Detached housing showing relative resilience as apartments approvals drop 30%
Australia’s new housing pipeline weakened in March, with official figures showing a double‑digit fall in dwelling approvals as higher rates and cost pressures continue to weigh on construction activity.
Australian Bureau of Statistics data shows the total number of dwellings approved fell 10.5% in March (seasonally adjusted) to 17,300. ABS head of construction statistics Daniel Rossi said the downturn was driven by a sharp pullback in higher‑density projects.
“The fall in total dwellings approved was driven by a 26% drop in private dwellings excluding houses, following a 101.1% rise in this series in February,” Rossi said.
While the multi‑unit pipeline cooled, detached housing showed surprising resilience. Private sector house approvals rose 0.9% in March to 10,194 – the highest level since November 2021 and 12% above the level a year earlier.
New South Wales led the lift in house approvals, up 9.5% to their strongest level since August 2022 after several years of subdued detached activity. Western Australia recorded the largest monthly fall, down 8.6%, although house approvals there remain above the 12‑month average.

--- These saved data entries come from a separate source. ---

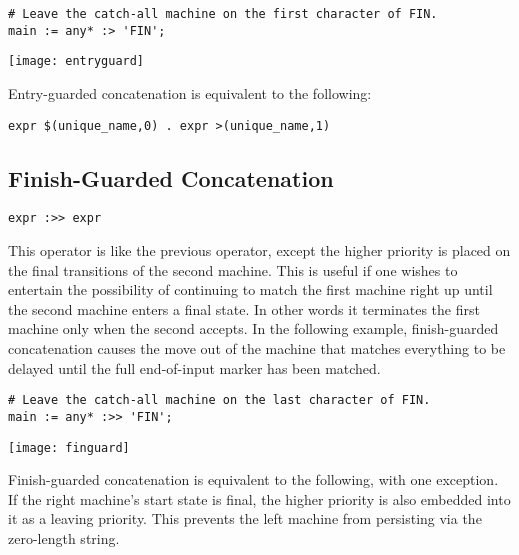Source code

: \documentclass[letterpaper,11pt,oneside]{book}
\newcommand{\verbspace}{\vspace{10pt}}
\newcommand{\graphspace}{\vspace{10pt}}
\newenvironment{inline_code}{\def\baselinestretch{1}\vspace{12pt}\small}{}
\begin{document}
\begin{inline_code}
\begin{verbatim}
# Leave the catch-all machine on the first character of FIN.
main := any* :> 'FIN';
\end{verbatim}
\end{inline_code}

\graphspace
\begin{center}
\texttt{[image: entryguard]}
\end{center}
\graphspace

Entry-guarded concatenation is equivalent to the following:

\verbspace
\begin{verbatim}
expr $(unique_name,0) . expr >(unique_name,1)
\end{verbatim}

\subsection{Finish-Guarded Concatenation}

\verb|expr :>> expr|
\verbspace

This operator is
like the previous operator, except the higher priority is placed on the final
transitions of the second machine. This is useful if one wishes to entertain
the possibility of continuing to match the first machine right up until the
second machine enters a final state. In other words it terminates the first
machine only when the second accepts. In the following example, finish-guarded
concatenation causes the move out of the machine that matches everything to be
delayed until the full end-of-input marker has been matched.

\begin{inline_code}
\begin{verbatim}
# Leave the catch-all machine on the last character of FIN.
main := any* :>> 'FIN';
\end{verbatim}
\end{inline_code}

\graphspace
\begin{center}
\texttt{[image: finguard]}
\end{center}
\graphspace

Finish-guarded concatenation is equivalent to the following, with one
exception. If the right machine's start state is final, the higher priority is
also embedded into it as a leaving priority. This prevents the left machine
from persisting via the zero-length string.
\end{document}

The weakness was concentrated in apartments and other attached stock. Private sector dwellings excluding houses fell 26% to 6,632 in March, unwinding part of February’s spike to the highest level since mid‑2018. Apartment approvals dropped 30.2% in original terms to 3,768, slipping 2.7% below their 12‑month average of 3,872.

By contrast, semi‑detached and townhouse‑style product held up, with new semi‑detached approvals edging 0.6% higher in March to 3,051. That is 5.9% above the average level of the past year, pointing to ongoing demand for medium‑density infill over larger apartment projects.
Across the states, Victoria recorded the highest number of total dwelling approvals in March at 5,102, followed by New South Wales (4,445), Queensland (3,910), Western Australia (2,158) and South Australia (1,278).